• **EXERCISE GOAL**
Given the listing that follows, report all lines in which the string "begin" occurs.

• **DATA FOR THIS TASK**
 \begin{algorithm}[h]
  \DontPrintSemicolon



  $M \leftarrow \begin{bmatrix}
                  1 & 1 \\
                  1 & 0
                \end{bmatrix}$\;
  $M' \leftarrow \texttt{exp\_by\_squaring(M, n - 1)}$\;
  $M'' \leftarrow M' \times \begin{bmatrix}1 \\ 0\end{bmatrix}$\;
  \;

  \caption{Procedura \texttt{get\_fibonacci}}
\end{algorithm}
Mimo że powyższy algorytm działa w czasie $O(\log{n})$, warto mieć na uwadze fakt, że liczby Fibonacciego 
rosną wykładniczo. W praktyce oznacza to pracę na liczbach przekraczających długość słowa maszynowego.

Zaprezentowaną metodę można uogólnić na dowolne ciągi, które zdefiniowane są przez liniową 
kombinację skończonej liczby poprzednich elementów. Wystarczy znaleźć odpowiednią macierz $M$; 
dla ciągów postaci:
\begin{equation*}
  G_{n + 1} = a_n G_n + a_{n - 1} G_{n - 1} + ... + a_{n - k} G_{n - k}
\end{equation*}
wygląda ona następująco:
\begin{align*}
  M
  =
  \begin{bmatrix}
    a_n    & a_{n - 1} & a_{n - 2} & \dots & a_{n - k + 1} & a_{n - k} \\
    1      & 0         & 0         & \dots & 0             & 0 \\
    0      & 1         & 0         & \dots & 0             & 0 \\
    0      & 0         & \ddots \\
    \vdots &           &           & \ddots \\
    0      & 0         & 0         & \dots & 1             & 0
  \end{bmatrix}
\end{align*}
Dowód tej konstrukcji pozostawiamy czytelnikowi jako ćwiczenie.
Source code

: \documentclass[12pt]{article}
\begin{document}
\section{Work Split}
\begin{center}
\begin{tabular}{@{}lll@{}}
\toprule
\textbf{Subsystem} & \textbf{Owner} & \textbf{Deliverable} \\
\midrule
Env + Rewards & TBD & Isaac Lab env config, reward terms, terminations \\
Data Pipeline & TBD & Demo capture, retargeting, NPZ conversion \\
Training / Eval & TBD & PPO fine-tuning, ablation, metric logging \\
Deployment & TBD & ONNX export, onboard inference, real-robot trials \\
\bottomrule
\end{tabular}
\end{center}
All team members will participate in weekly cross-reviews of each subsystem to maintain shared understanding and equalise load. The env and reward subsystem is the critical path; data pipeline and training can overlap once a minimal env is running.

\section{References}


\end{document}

• **FINAL ANSWER**
 \begin{algorithm}[h]
  $M \leftarrow \begin{bmatrix}
  $M'' \leftarrow M' \times \begin{bmatrix}1 \\ 0\end{bmatrix}$\;
\begin{equation*}
\begin{align*}
  \begin{bmatrix}
\begin{document}
\begin{center}
\begin{tabular}{@{}lll@{}}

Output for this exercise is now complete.